Ford declined to comment about its strike strategy, and neither General Motors nor Stellantis responded to requests for comment. The UAW didn’t respond to WIRED’s questions about game theory either, but in texts leaked first to the The Detroit News last week, the group’s communications director said, “If we can keep them [automakers] wounded for months, they don’t know what to do … This is recurring reputations damage and operation chaos.”

In fact, some of the UAW’s moves already match a classic game theory strategy called “tit for tat,” says Art Wheaton, a professor who directs the labor studies program at Cornell University’s ILR School. On Friday the union announced it would expand its strike to more Ford and General Motors facilities—but none belonging to Stellantis. The multinational company behind Chrysler and Peugeot had made significant changes to its proposal and would be spared, UAW president Shawn Fain said.

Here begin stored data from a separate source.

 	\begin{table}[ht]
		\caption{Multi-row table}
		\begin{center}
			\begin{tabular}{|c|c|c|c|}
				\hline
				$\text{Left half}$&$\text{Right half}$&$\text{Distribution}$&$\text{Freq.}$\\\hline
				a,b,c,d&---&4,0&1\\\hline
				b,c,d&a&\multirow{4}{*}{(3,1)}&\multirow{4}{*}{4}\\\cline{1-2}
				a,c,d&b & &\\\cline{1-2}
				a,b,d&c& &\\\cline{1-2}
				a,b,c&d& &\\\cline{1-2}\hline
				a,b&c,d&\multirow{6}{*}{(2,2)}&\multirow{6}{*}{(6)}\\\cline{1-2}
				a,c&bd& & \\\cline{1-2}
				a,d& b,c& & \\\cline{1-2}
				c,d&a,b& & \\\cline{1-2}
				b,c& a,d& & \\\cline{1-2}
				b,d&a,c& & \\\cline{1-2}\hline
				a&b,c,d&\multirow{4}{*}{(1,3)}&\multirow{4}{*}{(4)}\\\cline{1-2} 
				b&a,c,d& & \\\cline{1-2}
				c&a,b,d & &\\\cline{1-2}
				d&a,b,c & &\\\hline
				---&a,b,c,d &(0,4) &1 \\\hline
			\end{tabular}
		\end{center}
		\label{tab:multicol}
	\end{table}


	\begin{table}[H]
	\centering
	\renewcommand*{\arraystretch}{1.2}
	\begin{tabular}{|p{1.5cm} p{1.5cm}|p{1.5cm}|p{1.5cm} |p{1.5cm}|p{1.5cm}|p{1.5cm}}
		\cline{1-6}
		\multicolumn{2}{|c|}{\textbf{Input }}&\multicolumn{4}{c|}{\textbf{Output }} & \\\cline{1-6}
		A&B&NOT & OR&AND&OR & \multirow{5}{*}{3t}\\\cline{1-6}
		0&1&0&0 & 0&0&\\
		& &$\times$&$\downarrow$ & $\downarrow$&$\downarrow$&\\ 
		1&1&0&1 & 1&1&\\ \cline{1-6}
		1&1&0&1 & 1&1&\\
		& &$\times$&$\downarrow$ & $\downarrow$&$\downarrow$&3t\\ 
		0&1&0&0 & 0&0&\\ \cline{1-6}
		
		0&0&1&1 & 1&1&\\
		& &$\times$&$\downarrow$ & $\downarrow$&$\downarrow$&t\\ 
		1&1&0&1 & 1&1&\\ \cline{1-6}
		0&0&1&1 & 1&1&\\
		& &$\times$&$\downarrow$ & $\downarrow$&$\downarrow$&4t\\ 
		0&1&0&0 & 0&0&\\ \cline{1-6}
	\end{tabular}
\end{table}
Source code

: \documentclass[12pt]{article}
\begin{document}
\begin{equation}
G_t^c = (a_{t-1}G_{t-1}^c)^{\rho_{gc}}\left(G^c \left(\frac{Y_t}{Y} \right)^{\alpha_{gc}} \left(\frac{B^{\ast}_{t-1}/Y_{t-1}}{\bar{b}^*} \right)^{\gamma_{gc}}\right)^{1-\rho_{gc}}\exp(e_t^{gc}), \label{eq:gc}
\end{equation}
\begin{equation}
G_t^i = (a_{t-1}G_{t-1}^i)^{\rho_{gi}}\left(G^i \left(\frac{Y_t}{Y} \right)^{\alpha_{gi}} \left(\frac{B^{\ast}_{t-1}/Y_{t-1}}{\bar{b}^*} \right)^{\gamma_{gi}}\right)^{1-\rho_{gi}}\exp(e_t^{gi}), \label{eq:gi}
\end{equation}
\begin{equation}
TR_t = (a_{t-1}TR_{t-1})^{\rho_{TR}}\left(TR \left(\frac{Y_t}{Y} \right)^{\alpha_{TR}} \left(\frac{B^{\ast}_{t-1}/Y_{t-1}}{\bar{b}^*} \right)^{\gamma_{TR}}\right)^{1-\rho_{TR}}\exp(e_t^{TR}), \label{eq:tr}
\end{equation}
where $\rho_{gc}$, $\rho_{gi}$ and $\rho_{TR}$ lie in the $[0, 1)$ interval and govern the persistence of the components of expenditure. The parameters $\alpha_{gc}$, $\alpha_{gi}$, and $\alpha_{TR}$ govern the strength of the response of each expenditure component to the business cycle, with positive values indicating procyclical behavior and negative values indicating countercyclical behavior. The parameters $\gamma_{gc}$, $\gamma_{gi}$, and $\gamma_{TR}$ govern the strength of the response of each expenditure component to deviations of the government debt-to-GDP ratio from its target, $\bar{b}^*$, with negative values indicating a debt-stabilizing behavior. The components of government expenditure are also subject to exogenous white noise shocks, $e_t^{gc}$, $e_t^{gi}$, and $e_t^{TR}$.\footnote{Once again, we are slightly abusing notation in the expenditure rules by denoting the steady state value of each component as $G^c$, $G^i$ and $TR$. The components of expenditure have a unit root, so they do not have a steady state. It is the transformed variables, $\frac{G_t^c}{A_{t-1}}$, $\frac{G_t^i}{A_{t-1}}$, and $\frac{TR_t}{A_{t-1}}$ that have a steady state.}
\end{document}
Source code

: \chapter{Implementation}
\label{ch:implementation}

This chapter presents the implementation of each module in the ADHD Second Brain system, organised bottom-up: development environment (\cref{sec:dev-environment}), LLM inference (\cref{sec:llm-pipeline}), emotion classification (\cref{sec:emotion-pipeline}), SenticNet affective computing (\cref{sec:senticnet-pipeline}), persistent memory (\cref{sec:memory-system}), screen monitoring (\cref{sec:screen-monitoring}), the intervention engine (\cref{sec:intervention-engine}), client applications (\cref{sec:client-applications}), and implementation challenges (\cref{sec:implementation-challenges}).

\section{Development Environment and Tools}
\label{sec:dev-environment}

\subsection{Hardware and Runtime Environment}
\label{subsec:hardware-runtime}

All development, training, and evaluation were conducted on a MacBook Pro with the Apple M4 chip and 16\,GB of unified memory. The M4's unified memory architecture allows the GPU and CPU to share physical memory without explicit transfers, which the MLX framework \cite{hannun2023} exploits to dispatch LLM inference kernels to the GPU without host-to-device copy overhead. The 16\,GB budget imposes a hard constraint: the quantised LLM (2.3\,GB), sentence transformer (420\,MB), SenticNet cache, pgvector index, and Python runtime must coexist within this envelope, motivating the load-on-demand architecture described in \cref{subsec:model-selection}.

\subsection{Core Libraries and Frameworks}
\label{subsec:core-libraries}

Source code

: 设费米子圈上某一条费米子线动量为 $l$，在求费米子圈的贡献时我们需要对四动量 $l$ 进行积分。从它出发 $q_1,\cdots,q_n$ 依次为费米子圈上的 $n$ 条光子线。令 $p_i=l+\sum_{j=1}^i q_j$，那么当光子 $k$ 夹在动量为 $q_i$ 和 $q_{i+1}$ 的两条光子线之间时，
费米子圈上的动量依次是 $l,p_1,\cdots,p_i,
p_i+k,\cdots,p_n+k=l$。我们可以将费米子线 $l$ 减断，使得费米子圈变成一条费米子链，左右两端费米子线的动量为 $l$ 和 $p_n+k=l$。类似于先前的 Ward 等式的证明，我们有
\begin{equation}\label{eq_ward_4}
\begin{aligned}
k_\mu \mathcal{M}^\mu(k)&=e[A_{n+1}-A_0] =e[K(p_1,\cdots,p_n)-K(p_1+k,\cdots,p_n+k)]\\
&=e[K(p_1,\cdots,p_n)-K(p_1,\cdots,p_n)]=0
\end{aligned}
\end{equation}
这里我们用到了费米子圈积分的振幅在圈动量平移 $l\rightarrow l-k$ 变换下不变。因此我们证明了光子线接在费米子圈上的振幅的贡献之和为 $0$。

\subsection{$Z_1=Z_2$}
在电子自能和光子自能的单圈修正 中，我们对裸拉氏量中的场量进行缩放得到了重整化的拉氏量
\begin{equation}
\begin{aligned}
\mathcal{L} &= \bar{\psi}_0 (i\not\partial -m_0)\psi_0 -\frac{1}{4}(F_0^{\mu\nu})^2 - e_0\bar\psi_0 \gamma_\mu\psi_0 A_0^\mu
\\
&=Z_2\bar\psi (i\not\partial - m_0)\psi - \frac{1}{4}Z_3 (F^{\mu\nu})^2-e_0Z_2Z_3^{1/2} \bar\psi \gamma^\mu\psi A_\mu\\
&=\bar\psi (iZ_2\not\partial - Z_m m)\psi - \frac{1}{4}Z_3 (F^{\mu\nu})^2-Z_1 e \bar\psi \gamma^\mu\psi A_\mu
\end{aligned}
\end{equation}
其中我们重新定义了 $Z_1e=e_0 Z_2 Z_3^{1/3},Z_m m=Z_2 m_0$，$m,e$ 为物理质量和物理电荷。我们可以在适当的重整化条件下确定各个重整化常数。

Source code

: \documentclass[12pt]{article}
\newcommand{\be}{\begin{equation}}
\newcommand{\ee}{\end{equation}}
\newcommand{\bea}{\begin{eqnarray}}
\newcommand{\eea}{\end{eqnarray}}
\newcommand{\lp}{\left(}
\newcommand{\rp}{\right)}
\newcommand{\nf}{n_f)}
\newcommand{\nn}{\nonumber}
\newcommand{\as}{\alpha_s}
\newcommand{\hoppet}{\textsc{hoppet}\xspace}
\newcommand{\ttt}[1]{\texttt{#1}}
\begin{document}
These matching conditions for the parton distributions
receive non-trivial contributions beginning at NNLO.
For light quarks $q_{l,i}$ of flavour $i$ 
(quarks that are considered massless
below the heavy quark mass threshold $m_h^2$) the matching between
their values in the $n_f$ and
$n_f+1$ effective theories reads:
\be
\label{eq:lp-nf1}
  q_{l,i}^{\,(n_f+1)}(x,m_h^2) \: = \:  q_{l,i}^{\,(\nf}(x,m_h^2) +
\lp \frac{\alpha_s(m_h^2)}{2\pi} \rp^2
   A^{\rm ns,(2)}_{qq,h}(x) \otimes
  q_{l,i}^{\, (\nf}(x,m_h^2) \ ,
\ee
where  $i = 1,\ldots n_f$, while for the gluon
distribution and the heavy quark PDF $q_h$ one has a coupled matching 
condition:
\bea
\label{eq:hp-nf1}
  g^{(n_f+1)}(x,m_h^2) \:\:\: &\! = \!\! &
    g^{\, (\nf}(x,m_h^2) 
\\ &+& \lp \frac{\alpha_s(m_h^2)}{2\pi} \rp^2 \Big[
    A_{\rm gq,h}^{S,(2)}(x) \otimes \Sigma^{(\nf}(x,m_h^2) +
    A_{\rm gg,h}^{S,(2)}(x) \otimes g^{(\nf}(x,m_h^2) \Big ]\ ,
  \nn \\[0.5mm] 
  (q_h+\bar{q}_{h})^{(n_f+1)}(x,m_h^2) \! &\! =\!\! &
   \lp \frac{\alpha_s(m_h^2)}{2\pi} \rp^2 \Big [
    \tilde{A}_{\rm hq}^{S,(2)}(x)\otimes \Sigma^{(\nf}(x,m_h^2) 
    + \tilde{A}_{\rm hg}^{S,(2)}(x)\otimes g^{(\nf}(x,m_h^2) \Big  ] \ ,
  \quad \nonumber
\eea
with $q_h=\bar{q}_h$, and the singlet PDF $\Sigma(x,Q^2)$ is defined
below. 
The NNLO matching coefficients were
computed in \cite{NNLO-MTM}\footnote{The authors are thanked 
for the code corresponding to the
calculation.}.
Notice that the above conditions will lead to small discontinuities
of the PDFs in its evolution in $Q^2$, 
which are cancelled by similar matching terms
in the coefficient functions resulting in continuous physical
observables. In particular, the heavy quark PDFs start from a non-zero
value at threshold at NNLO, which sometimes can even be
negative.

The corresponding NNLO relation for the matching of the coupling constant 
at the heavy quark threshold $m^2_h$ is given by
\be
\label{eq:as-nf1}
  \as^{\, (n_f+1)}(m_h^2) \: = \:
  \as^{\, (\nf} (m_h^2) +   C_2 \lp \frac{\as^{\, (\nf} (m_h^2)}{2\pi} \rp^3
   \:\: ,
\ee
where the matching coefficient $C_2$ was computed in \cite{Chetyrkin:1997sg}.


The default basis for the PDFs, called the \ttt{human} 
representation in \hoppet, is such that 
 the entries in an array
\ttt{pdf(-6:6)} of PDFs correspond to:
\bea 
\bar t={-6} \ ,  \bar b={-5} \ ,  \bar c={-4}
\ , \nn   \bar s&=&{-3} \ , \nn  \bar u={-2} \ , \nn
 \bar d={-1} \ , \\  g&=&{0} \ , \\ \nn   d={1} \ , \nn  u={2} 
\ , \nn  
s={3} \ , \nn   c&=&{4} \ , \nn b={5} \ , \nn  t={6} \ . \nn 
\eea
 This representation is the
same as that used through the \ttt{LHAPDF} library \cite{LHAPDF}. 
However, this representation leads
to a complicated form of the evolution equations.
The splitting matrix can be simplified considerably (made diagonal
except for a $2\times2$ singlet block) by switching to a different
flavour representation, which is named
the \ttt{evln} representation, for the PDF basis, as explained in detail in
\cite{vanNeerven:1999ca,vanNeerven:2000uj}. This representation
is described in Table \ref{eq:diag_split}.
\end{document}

In “tit for tat,” one player reflects another player’s moves. If Player A—Stellantis—cooperates, Player B—the UAW—cooperates too. But if the other automakers don’t play along, the union won’t play either, allowing the workers to play each company off each other. “To use a spaghetti Western analogy, it’s the good, the bad, and the ugly,” says Wheaton.

So what does game theory actually say about how this auto strike will end? Robinson, the consultant, has thought through each player, their moves, and what they want. The UAW, and particularly Fain, its new and fiery leader, will need to prove it’s put in the work to get the best deal possible. Meanwhile, because the UAW’s gradual strike strategy isn’t as painful as it could be for either the workers or the automakers, it could drag on for some time.

Robinson is ready to call it: The whole thing will wrap up between Halloween and Christmas, with more labor-friendly Ford finding a finish line first. That would make for a long autumn. Or at least, that’s the theory.